The character of José Bishara in the story "If It is God's Will" was a decision, not an accident.  I had already written "All These Blue Things" with the once-famous US Marine, Smedley Darlington Butler, and I needed to come back at that story from a different point of view, that of Arünei Jack.  I had also already written "One Voice, One Heart."  It occurred to me that just as the Apache chief Alchesay of "The Giant Believed Her" could have a Jewish godson-in-law, so Arünei Jack could have a Palestinian brother-in-law.  The Jewish merchants of Arizona Territory had their close parallel in the Palestinian Christian merchants of coastal Honduras.  

And so I described José Bishara's progress from itinerant pedlar in many of the same words as I had described Lazar Sussman's.  I even carefully gave them the same inventory of merchandise.  I gave them similar approaches to business.  I gave Arünei Jack similar reasons for liking José as I gave Alchesay for liking Lazar: some personal, having to do with their character and the way the couples loved each other; some political, having to do with the advantage of having somebody familiar with the outside society marry into the group.  In both cases, that outsider is also an outsider in the opposing society, a Jew and a Palestinian.  In both cases they are escaping from danger in their homelands:  Lazar from the pogroms in neighboring Russia, José from the Ottoman rulers in Palestine.

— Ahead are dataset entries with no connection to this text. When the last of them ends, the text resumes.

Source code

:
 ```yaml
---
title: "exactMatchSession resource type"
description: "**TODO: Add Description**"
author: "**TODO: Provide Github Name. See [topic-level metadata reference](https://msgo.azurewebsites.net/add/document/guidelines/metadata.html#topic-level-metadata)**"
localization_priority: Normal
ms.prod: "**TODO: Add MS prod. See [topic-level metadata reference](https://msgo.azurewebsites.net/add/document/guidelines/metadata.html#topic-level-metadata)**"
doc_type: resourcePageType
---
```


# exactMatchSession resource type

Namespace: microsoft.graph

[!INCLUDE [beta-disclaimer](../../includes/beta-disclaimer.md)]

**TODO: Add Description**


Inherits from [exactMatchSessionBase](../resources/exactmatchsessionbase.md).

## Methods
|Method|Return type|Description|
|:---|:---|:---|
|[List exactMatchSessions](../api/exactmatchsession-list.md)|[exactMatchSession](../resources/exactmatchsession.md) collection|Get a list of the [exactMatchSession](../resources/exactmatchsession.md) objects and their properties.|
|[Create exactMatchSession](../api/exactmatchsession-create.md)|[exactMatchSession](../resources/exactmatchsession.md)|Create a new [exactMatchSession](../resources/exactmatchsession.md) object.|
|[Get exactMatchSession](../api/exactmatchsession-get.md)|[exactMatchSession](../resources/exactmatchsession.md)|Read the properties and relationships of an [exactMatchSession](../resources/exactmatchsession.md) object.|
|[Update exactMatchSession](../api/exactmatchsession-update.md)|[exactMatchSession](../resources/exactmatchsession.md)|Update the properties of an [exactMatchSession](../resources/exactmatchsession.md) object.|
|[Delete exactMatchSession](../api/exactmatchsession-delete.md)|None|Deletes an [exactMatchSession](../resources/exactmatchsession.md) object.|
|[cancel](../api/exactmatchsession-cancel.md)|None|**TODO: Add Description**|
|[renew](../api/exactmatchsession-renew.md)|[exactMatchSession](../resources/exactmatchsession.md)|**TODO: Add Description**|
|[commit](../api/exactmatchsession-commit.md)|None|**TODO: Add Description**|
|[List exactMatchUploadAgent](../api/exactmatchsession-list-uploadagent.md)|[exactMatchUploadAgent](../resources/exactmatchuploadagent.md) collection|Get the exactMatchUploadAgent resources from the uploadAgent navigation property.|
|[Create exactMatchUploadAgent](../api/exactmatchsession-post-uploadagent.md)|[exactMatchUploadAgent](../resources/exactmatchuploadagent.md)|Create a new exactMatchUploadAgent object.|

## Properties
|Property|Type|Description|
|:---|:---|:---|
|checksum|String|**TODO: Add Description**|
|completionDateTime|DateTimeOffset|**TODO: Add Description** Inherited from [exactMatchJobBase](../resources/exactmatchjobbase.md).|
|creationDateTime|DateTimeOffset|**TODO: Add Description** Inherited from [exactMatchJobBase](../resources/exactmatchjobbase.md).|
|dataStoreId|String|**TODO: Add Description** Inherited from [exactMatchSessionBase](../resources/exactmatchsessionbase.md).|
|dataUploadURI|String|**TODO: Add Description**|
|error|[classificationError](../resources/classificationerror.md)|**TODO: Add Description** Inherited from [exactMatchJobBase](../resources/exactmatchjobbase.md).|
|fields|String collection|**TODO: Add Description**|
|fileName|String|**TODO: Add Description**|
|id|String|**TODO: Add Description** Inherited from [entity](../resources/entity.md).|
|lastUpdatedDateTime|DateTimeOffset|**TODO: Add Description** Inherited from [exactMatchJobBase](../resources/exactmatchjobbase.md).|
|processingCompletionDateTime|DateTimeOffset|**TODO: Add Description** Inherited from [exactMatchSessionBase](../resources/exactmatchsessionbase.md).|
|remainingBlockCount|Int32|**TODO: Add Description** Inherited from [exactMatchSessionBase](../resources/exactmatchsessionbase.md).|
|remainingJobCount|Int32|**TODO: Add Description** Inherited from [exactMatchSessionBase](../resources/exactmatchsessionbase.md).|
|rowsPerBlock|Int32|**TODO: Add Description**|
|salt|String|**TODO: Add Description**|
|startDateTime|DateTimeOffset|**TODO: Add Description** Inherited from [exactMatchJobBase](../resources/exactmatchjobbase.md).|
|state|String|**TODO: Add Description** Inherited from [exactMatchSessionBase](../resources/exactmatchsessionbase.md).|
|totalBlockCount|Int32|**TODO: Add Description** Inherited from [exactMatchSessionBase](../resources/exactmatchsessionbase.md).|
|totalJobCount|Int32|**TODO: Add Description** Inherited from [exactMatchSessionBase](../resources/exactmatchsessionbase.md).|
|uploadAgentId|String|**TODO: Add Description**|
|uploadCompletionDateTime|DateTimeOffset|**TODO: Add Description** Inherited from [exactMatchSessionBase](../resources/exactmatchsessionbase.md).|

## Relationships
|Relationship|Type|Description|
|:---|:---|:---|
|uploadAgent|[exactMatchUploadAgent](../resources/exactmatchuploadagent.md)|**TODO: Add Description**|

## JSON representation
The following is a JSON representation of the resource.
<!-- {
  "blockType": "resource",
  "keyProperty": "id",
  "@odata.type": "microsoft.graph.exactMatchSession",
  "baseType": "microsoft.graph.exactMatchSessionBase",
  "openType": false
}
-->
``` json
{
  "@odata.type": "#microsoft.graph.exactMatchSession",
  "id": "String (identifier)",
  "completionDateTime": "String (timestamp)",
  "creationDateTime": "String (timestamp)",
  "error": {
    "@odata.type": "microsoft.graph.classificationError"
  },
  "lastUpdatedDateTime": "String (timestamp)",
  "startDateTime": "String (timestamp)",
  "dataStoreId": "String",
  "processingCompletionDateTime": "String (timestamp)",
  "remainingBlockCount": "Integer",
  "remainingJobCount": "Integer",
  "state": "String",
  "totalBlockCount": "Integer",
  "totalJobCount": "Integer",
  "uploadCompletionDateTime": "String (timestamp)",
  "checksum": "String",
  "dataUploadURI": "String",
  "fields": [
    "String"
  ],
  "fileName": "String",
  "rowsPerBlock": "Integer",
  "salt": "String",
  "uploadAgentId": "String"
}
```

So much of Stones from the Creek mirrors our world today.  I wrote "Who Could Have Foreseen It" in the early months of the 2008 recession when I could not escape its similarity to the Panic of 1907 and I was writing stories that took place in 1906 anyway.  "Turning Water Into Gold" was shaped in large part by the efforts of multinational corporations today to privatize water.  And so the twin merchants -- one Jewish and one Palestinian -- are also a way of calling the reader's attention to the similarities between Palestinian and Jewish peoples.  

As a Jew, I hear altogether too much truly vile language about Palestinians.  And I know from Palestinian friends what they hear privately about Jews.  I hope the rest of you are shielded from the worst of this.  I wasn't going to write about the entire Middle East conflict in a book about the US a century ago.  But I could write in these parallel characters.  It is more than saying we are all human.  It is an effort to point to some distinctive ways in which the two peoples reflect each other.